(Document images with source code)
=======

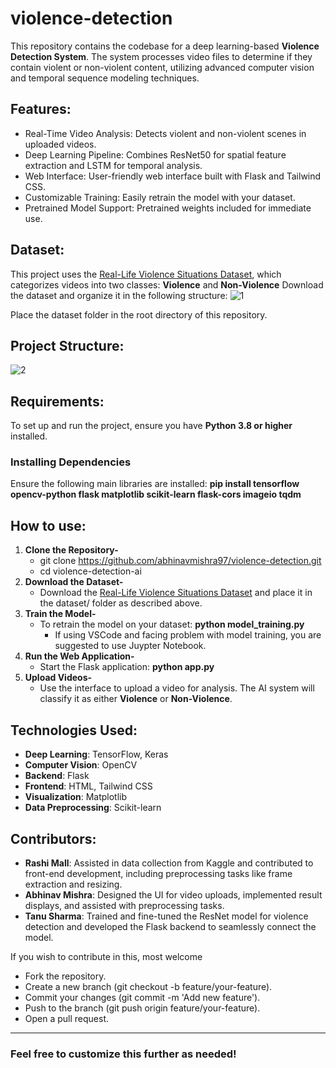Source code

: # violence-detection
This repository contains the codebase for a deep learning-based **Violence Detection System**. The system processes video files to determine if they contain violent or non-violent content, utilizing advanced computer vision and temporal sequence modeling techniques.

## Features:
- Real-Time Video Analysis: Detects violent and non-violent scenes in uploaded videos.
- Deep Learning Pipeline: Combines ResNet50 for spatial feature extraction and LSTM for temporal analysis.
- Web Interface: User-friendly web interface built with Flask and Tailwind CSS.
- Customizable Training: Easily retrain the model with your dataset.
- Pretrained Model Support: Pretrained weights included for immediate use.

## Dataset:
This project uses the [Real-Life Violence Situations Dataset](https://www.kaggle.com/datasets/mohamedmustafa/real-life-violence-situations-dataset), which categorizes videos into two classes:
**Violence** and **Non-Violence**
Download the dataset and organize it in the following structure:
![1](https://github.com/user-attachments/assets/fa8997d8-9666-463f-a650-7a747e8a9fcb)

Place the dataset folder in the root directory of this repository.

## Project Structure:
![2](https://github.com/user-attachments/assets/d71fcabe-27c8-40b3-be25-24450be3a43e)

## Requirements:
To set up and run the project, ensure you have **Python 3.8 or higher** installed.
### Installing Dependencies
Ensure the following main libraries are installed: **pip install tensorflow opencv-python flask matplotlib scikit-learn flask-cors imageio tqdm**

## How to use:
1. **Clone the Repository-**
   - git clone https://github.com/abhinavmishra97/violence-detection.git
   - cd violence-detection-ai
2. **Download the Dataset-**
   - Download the [Real-Life Violence Situations Dataset](https://www.kaggle.com/datasets/mohamedmustafa/real-life-violence-situations-dataset) and place it in the dataset/ folder as described above.
3. **Train the Model-**
   - To retrain the model on your dataset: **python model_training.py**
     - If using VSCode and facing problem with model training, you are suggested to use Juypter Notebook.
4. **Run the Web Application-**
   - Start the Flask application: **python app.py**
5. **Upload Videos-**
   - Use the interface to upload a video for analysis. The AI system will classify it as either **Violence** or **Non-Violence**.

## Technologies Used:
- **Deep Learning**: TensorFlow, Keras
- **Computer Vision**: OpenCV
- **Backend**: Flask
- **Frontend**: HTML, Tailwind CSS
- **Visualization**: Matplotlib
- **Data Preprocessing**: Scikit-learn

## Contributors:
- **Rashi Mall**: Assisted in data collection from Kaggle and contributed to front-end development, including preprocessing tasks like frame extraction and resizing.
- **Abhinav Mishra**: Designed the UI for video uploads, implemented result displays, and assisted with preprocessing tasks.
- **Tanu Sharma**: Trained and fine-tuned the ResNet model for violence detection and developed the Flask backend to seamlessly connect the model.

If you wish to contribute in this, most welcome
- Fork the repository.
- Create a new branch (git checkout -b feature/your-feature).
- Commit your changes (git commit -m 'Add new feature').
- Push to the branch (git push origin feature/your-feature).
- Open a pull request.
_____________________
### Feel free to customize this further as needed!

=======

### Try it
Your answer must be the line holding "- Fork the repository." plus every later line to the end of the records, copied exactly.

### Exercise solution
- Fork the repository.
- Create a new branch (git checkout -b feature/your-feature).
- Commit your changes (git commit -m 'Add new feature').
- Push to the branch (git push origin feature/your-feature).
- Open a pull request.
_____________________
### Feel free to customize this further as needed!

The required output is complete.